Теперь по совету полиции Азеф объявил своим новым друзьям, что по семейным делам он должен съездить за границу. Ему дали все пароли, адреса… С ним ехала и член ЦК Селюк, что очень повышало представительство Азефа. Оставшегося Аргунова полиция, выждав две недели, арестовала. Он просидел около трёх лет в тюрьме, затем был отправлен в ссылку, откуда выбрался лишь в 1905 году.

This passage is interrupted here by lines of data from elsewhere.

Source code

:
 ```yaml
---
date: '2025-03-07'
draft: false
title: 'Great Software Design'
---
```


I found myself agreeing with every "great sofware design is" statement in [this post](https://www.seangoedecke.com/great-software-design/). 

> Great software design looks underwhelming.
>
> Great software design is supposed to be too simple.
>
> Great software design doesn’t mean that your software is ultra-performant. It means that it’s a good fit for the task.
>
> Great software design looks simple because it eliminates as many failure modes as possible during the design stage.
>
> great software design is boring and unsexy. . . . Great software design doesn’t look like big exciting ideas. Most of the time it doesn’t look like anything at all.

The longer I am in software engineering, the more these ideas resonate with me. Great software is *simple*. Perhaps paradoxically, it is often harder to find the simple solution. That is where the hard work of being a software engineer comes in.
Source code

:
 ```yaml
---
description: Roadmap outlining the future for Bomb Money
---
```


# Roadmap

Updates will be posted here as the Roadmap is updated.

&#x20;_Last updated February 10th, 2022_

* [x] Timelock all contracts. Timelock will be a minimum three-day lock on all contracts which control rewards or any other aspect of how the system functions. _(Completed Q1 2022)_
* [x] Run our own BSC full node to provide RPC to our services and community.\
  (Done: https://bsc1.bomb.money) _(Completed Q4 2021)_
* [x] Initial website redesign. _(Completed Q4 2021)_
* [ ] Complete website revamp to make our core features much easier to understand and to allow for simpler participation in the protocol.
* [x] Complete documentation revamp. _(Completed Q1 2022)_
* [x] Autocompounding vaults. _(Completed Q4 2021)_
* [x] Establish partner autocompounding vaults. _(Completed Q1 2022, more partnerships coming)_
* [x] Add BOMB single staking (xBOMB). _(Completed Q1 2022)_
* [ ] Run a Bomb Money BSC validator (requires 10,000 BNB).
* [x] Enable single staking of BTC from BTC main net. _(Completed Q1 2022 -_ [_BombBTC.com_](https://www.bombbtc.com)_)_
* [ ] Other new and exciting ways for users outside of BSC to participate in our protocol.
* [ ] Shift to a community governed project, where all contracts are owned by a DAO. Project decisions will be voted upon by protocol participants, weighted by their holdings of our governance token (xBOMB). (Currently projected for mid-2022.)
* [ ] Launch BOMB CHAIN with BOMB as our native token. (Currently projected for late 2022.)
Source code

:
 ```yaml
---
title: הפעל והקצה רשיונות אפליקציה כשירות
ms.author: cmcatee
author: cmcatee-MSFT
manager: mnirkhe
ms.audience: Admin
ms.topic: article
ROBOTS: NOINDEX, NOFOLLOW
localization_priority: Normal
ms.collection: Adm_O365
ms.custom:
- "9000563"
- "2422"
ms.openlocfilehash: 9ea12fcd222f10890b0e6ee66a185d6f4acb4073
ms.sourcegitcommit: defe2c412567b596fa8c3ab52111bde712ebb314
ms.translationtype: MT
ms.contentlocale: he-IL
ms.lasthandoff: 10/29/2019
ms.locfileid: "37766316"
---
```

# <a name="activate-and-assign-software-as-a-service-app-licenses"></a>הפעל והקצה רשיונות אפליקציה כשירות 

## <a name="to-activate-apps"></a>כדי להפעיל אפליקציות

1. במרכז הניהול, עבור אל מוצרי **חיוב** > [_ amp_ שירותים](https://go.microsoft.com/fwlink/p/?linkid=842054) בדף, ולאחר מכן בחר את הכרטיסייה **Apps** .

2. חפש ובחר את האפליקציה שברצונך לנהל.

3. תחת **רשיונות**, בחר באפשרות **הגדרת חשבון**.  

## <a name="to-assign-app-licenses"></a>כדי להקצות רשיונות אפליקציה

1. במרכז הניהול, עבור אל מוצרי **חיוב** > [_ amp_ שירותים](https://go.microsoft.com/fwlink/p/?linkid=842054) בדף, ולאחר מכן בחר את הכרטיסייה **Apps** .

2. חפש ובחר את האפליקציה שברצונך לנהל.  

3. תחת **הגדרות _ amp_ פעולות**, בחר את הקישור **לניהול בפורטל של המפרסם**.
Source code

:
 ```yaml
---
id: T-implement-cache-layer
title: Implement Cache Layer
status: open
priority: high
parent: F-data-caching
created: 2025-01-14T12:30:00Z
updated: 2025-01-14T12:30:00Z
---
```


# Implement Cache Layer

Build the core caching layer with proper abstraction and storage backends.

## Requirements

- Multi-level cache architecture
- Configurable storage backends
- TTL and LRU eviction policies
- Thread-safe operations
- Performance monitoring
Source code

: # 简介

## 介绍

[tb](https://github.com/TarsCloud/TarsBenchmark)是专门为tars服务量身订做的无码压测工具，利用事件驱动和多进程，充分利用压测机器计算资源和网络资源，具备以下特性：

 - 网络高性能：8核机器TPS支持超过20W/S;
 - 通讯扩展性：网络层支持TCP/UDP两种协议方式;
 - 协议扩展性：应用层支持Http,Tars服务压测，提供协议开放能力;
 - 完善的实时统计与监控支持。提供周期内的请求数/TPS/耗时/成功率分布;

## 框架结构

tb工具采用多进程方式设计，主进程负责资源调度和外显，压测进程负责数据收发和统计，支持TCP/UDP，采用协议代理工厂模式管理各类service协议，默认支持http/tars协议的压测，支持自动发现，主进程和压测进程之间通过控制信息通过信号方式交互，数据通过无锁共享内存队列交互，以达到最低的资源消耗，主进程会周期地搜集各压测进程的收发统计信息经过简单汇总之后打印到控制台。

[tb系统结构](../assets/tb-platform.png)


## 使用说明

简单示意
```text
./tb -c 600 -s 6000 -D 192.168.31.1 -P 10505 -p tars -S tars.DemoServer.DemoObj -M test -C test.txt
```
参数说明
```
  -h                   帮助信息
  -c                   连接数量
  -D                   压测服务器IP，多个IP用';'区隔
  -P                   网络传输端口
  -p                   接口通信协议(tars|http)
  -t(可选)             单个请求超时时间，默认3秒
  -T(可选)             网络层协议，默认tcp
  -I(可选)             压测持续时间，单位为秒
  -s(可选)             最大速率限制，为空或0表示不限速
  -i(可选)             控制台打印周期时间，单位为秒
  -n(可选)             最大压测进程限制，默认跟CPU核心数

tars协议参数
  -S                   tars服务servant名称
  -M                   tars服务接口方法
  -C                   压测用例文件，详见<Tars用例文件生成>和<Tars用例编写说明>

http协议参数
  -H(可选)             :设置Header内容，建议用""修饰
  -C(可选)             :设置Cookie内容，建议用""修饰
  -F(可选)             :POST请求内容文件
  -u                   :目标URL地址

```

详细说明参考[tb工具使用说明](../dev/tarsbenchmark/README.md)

Азеф докладывал «охранке»: «В Берлине и Париже я попал в центр». Да, это был центр зла, и его носителям – Гоцу, Гершуни, Чернову – Азеф понравился. Его привлекают к обсуждению покушений на Плеве и Зубатова. Азеф пишет в Петербург:
«Нам необходимо лично повидаться для переговоров относительно моей дальнейшей практики. Моё положение несколько опасно. Я занял активную роль в партии социалистов-революционеров. Отступать теперь уже невыгодно для дела, но действовать тоже необходимо весьма и весьма осмотрительно».Азеф сообщает о планах покушения на Плеве, Зубатова, но молчит о подготовке убийства Оболенского. Он сознательно вводит полицию в заблуждение, характеризуя Гершуни как второстепенного эсера.